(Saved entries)

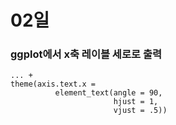 # 02일

### ggplot에서 x축 레이블 세로로 출력

```
... + 
theme(axis.text.x = 
          element_text(angle = 90,
                       hjust = 1,
                       vjust = .5))
```

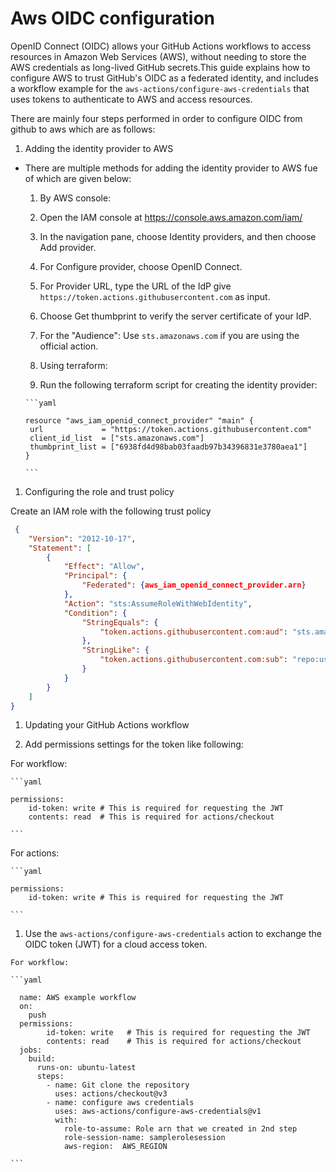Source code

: # Aws OIDC configuration

OpenID Connect (OIDC) allows your GitHub Actions workflows to access resources in Amazon Web Services (AWS), without needing to store the AWS credentials as long-lived GitHub secrets.This guide explains how to configure AWS to trust GitHub's OIDC as a federated identity, and includes a workflow example for the `aws-actions/configure-aws-credentials` that uses tokens to authenticate to AWS and access resources.

There are mainly four steps performed in order to configure OIDC from github to aws which are as follows:

1. Adding the identity provider to AWS

* There are multiple methods for adding the identity provider to AWS fue of which are given below:

  1. By AWS console:
    
    1. Open the IAM console at https://console.aws.amazon.com/iam/
    1. In the navigation pane, choose Identity providers, and then choose Add provider.
    1. For Configure provider, choose OpenID Connect.
    1. For Provider URL, type the URL of the IdP give `https://token.actions.githubusercontent.com` as input.
    1. Choose Get thumbprint to verify the server certificate of your IdP.
    1. For the "Audience": Use `sts.amazonaws.com` if you are using the official action.

  1. Using terraform:

    1. Run the following terraform script for creating the identity provider:
      
      ```yaml

      resource "aws_iam_openid_connect_provider" "main" {
       url             = "https://token.actions.githubusercontent.com"
       client_id_list  = ["sts.amazonaws.com"]
       thumbprint_list = ["6938fd4d98bab03faadb97b34396831e3780aea1"]
      }

      ```

1. Configuring the role and trust policy

Create an IAM role with the following trust policy

```json
 {
    "Version": "2012-10-17",
    "Statement": [
        {
            "Effect": "Allow",
            "Principal": {
                "Federated": {aws_iam_openid_connect_provider.arn}
            },
            "Action": "sts:AssumeRoleWithWebIdentity",
            "Condition": {
                "StringEquals": {
                    "token.actions.githubusercontent.com:aud": "sts.amazonaws.com"
                },
                "StringLike": {
                    "token.actions.githubusercontent.com:sub": "repo:userName/repoName:ref:refs/heads/branchName"
                }
            }
        }
    ]
}
```

1. Updating your GitHub Actions workflow
  
  1. Add permissions settings for the token like following:

   For workflow:
    
    ```yaml
    
    permissions:
        id-token: write # This is required for requesting the JWT
        contents: read  # This is required for actions/checkout
    
    ```

   For actions:

    ```yaml

    permissions:
        id-token: write # This is required for requesting the JWT
    
    ```



  1. Use the `aws-actions/configure-aws-credentials` action to exchange the OIDC token (JWT) for a cloud access token.
    
    For workflow:

    ```yaml

      name: AWS example workflow
      on:
        push 
      permissions:
            id-token: write   # This is required for requesting the JWT
            contents: read    # This is required for actions/checkout
      jobs:
        build:
          runs-on: ubuntu-latest
          steps:
            - name: Git clone the repository
              uses: actions/checkout@v3
            - name: configure aws credentials
              uses: aws-actions/configure-aws-credentials@v1
              with:
                role-to-assume: Role arn that we created in 2nd step
                role-session-name: samplerolesession
                aws-region:  AWS_REGION
    
    ```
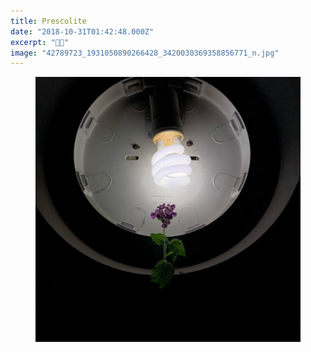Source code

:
 ```yaml
---
title: Prescolite
date: "2018-10-31T01:42:48.000Z"
excerpt: "🌸💡"
image: "42789723_1931050890266428_3420030369358856771_n.jpg"
---
```


<figure class="mw408">
<img
  src="42789723_1931050890266428_3420030369358856771_n.jpg"
  alt="prescolite"
/>
</figure>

What the exercise asks. If any image appears in the entries, omit it and return the rest verbatim.

Written reply.
 # 02일

### ggplot에서 x축 레이블 세로로 출력

```
... + 
theme(axis.text.x = 
          element_text(angle = 90,
                       hjust = 1,
                       vjust = .5))
```

Source code

: # Aws OIDC configuration

OpenID Connect (OIDC) allows your GitHub Actions workflows to access resources in Amazon Web Services (AWS), without needing to store the AWS credentials as long-lived GitHub secrets.This guide explains how to configure AWS to trust GitHub's OIDC as a federated identity, and includes a workflow example for the `aws-actions/configure-aws-credentials` that uses tokens to authenticate to AWS and access resources.

There are mainly four steps performed in order to configure OIDC from github to aws which are as follows:

1. Adding the identity provider to AWS

* There are multiple methods for adding the identity provider to AWS fue of which are given below:

  1. By AWS console:
    
    1. Open the IAM console at https://console.aws.amazon.com/iam/
    1. In the navigation pane, choose Identity providers, and then choose Add provider.
    1. For Configure provider, choose OpenID Connect.
    1. For Provider URL, type the URL of the IdP give `https://token.actions.githubusercontent.com` as input.
    1. Choose Get thumbprint to verify the server certificate of your IdP.
    1. For the "Audience": Use `sts.amazonaws.com` if you are using the official action.

  1. Using terraform:

    1. Run the following terraform script for creating the identity provider:
      
      ```yaml

      resource "aws_iam_openid_connect_provider" "main" {
       url             = "https://token.actions.githubusercontent.com"
       client_id_list  = ["sts.amazonaws.com"]
       thumbprint_list = ["6938fd4d98bab03faadb97b34396831e3780aea1"]
      }

      ```

1. Configuring the role and trust policy

Create an IAM role with the following trust policy

```json
 {
    "Version": "2012-10-17",
    "Statement": [
        {
            "Effect": "Allow",
            "Principal": {
                "Federated": {aws_iam_openid_connect_provider.arn}
            },
            "Action": "sts:AssumeRoleWithWebIdentity",
            "Condition": {
                "StringEquals": {
                    "token.actions.githubusercontent.com:aud": "sts.amazonaws.com"
                },
                "StringLike": {
                    "token.actions.githubusercontent.com:sub": "repo:userName/repoName:ref:refs/heads/branchName"
                }
            }
        }
    ]
}
```

1. Updating your GitHub Actions workflow
  
  1. Add permissions settings for the token like following:

   For workflow:
    
    ```yaml
    
    permissions:
        id-token: write # This is required for requesting the JWT
        contents: read  # This is required for actions/checkout
    
    ```

   For actions:

    ```yaml

    permissions:
        id-token: write # This is required for requesting the JWT
    
    ```



  1. Use the `aws-actions/configure-aws-credentials` action to exchange the OIDC token (JWT) for a cloud access token.
    
    For workflow:

    ```yaml

      name: AWS example workflow
      on:
        push 
      permissions:
            id-token: write   # This is required for requesting the JWT
            contents: read    # This is required for actions/checkout
      jobs:
        build:
          runs-on: ubuntu-latest
          steps:
            - name: Git clone the repository
              uses: actions/checkout@v3
            - name: configure aws credentials
              uses: aws-actions/configure-aws-credentials@v1
              with:
                role-to-assume: Role arn that we created in 2nd step
                role-session-name: samplerolesession
                aws-region:  AWS_REGION
    
    ```
Source code

:
 ```yaml
---
title: Prescolite
date: "2018-10-31T01:42:48.000Z"
excerpt: "🌸💡"
image: "42789723_1931050890266428_3420030369358856771_n.jpg"
---
```


<figure class="mw408">
<img
  src="42789723_1931050890266428_3420030369358856771_n.jpg"
  alt="prescolite"
/>
</figure>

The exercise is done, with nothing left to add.